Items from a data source
Start of Block
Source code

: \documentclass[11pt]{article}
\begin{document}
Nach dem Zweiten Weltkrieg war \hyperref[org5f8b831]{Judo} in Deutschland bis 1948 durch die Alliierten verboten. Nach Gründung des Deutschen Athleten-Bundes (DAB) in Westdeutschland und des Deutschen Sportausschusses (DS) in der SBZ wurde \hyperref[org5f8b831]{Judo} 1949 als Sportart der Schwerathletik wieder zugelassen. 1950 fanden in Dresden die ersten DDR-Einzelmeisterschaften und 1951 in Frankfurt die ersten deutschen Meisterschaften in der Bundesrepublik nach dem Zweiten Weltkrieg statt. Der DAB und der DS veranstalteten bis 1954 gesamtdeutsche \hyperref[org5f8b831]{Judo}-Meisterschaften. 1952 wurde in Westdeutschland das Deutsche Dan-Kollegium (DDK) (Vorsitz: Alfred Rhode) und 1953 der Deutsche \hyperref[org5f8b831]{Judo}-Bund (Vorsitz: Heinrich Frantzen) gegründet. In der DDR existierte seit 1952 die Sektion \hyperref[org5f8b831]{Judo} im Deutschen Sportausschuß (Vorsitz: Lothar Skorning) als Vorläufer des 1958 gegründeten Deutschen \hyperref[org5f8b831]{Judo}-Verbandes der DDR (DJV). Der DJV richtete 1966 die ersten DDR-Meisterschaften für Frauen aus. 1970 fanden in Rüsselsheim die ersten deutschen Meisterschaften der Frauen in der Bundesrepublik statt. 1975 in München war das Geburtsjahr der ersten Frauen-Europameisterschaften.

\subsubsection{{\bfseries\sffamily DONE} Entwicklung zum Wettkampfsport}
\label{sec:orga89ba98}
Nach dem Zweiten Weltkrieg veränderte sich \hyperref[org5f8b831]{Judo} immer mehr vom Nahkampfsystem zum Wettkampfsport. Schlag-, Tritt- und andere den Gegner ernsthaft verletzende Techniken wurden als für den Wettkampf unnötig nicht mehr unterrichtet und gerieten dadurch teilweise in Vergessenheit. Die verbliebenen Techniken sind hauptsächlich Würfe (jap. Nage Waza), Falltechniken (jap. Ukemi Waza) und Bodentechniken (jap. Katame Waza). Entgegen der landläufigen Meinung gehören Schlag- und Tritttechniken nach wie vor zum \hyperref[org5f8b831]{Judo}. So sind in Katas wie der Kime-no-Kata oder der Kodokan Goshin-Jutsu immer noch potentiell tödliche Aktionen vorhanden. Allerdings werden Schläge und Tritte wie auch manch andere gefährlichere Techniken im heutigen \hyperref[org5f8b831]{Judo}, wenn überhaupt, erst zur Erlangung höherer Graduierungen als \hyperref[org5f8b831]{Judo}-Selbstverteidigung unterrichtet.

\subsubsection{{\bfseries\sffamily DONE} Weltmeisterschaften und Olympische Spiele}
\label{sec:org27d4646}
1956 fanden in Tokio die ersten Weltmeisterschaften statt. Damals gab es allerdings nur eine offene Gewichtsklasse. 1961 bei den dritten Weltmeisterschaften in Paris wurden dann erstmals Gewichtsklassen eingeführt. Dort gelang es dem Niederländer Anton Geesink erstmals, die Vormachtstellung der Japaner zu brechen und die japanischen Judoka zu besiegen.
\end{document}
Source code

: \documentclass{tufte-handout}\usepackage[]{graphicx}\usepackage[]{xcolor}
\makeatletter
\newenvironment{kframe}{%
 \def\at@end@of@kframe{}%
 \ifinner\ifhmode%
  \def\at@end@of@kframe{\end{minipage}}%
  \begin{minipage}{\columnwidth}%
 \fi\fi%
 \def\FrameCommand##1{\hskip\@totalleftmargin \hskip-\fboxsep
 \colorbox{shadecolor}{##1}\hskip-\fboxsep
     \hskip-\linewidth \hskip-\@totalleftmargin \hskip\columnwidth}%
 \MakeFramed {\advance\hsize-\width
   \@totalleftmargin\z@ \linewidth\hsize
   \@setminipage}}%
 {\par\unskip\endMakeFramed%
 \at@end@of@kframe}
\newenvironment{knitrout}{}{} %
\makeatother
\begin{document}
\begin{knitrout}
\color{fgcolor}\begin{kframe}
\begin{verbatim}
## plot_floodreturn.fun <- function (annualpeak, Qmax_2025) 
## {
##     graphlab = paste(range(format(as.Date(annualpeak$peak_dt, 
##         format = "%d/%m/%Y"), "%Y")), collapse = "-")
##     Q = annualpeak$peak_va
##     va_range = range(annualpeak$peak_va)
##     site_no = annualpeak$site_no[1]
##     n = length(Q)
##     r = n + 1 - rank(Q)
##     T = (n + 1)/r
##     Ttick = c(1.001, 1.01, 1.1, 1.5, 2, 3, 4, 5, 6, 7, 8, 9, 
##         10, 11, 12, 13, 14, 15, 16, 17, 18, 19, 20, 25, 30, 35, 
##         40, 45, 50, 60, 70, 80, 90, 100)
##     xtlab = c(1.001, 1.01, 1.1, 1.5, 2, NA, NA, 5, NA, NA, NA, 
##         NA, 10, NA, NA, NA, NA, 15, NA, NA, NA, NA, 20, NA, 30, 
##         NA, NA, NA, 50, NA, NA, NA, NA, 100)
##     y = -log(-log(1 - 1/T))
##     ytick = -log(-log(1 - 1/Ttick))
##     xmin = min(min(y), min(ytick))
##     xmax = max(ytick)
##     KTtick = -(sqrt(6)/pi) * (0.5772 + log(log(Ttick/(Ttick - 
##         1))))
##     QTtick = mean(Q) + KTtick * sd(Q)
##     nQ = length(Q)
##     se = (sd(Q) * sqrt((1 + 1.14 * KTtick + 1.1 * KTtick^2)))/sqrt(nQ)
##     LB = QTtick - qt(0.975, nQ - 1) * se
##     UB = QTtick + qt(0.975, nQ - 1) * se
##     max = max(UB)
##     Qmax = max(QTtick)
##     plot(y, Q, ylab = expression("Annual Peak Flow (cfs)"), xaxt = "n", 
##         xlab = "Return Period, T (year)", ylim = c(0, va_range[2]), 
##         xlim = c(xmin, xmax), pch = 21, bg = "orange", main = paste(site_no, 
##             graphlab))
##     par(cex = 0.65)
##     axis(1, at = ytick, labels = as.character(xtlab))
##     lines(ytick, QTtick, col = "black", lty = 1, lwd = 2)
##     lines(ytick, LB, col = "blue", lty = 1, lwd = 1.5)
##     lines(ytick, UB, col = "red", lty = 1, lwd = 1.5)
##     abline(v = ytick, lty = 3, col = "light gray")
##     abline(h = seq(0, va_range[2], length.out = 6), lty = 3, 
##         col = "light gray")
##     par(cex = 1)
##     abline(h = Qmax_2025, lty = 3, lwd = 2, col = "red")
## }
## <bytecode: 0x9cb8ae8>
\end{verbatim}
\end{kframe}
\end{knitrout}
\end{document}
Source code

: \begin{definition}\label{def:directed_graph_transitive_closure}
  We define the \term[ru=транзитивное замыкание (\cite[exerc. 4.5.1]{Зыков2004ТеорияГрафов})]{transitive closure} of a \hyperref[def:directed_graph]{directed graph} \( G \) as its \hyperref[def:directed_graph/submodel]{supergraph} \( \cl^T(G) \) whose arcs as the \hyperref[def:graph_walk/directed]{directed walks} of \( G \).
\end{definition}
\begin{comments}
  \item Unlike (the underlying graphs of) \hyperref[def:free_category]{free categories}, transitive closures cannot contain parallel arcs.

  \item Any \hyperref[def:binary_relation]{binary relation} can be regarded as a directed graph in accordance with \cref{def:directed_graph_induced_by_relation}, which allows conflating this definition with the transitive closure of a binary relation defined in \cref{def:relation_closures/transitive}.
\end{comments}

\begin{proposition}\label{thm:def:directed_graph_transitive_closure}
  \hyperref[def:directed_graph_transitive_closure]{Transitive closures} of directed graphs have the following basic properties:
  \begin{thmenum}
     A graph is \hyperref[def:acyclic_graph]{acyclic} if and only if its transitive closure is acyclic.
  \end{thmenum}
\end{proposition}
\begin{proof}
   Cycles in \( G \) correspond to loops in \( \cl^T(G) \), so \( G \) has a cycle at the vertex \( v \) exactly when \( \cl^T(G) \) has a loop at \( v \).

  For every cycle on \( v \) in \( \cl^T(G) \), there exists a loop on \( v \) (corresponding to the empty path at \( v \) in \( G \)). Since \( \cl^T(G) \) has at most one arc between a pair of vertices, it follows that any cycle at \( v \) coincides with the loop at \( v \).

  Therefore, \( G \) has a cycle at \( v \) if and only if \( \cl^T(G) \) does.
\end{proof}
End of Block
### YOUR GOAL
Count how many lines in the entries contain "knitrout", then state that number alone.

### WRITTEN SOLUTION
3